Exercise instructions
Lines from the records below that contain the word "section" are to be copied out.

Pictures paired with source code
################

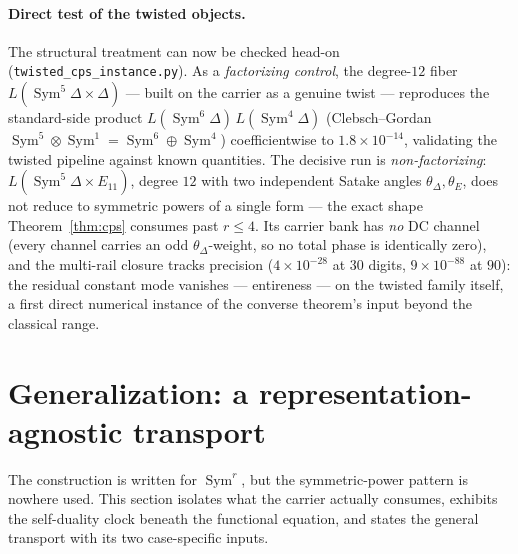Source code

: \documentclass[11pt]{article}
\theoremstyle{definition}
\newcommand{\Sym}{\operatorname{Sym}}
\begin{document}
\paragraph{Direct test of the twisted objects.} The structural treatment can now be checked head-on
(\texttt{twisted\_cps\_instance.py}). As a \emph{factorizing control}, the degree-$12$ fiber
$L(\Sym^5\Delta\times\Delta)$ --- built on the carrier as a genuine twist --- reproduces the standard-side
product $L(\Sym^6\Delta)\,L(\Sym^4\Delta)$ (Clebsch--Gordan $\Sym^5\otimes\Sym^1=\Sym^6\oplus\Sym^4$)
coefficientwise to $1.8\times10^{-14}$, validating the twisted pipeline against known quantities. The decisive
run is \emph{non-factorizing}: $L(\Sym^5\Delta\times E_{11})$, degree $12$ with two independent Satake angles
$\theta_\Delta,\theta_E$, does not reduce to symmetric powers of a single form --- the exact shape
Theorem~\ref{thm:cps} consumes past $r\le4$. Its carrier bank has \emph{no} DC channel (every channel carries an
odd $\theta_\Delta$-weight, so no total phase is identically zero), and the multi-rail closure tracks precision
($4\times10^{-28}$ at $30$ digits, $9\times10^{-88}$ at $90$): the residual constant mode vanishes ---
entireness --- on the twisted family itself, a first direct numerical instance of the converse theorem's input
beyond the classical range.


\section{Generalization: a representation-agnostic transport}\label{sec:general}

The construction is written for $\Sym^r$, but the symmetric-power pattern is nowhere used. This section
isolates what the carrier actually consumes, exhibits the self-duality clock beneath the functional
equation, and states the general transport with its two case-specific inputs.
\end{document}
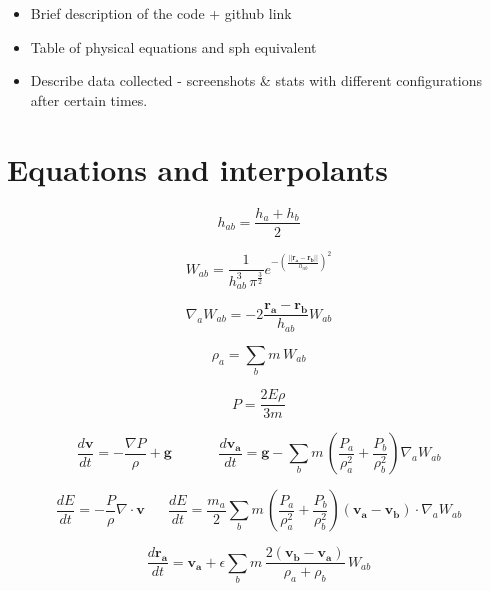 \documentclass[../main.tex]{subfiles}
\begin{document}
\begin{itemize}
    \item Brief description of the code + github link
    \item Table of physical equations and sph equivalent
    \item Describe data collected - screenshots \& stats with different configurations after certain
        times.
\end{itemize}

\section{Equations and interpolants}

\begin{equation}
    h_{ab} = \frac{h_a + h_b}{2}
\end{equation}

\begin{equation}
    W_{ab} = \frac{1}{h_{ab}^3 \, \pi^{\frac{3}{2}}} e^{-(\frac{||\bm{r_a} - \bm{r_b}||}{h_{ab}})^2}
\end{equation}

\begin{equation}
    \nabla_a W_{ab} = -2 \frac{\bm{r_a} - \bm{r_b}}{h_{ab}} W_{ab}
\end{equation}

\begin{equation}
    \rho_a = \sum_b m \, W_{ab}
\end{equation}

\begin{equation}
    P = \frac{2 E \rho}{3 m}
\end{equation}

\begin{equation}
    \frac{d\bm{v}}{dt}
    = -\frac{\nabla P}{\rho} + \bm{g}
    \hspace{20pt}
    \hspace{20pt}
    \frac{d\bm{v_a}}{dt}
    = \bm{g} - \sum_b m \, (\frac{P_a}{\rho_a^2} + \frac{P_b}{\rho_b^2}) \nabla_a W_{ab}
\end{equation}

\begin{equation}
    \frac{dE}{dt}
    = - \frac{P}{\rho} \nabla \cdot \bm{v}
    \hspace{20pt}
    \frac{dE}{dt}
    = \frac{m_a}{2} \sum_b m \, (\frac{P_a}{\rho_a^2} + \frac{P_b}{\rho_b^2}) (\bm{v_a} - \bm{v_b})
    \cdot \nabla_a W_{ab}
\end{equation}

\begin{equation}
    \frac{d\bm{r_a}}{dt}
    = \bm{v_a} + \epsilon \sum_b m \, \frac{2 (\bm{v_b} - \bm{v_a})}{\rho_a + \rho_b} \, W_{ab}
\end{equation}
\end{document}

################

Exercise result
\section{Generalization: a representation-agnostic transport}\label{sec:general}
The construction is written for $\Sym^r$, but the symmetric-power pattern is nowhere used. This section
\section{Equations and interpolants}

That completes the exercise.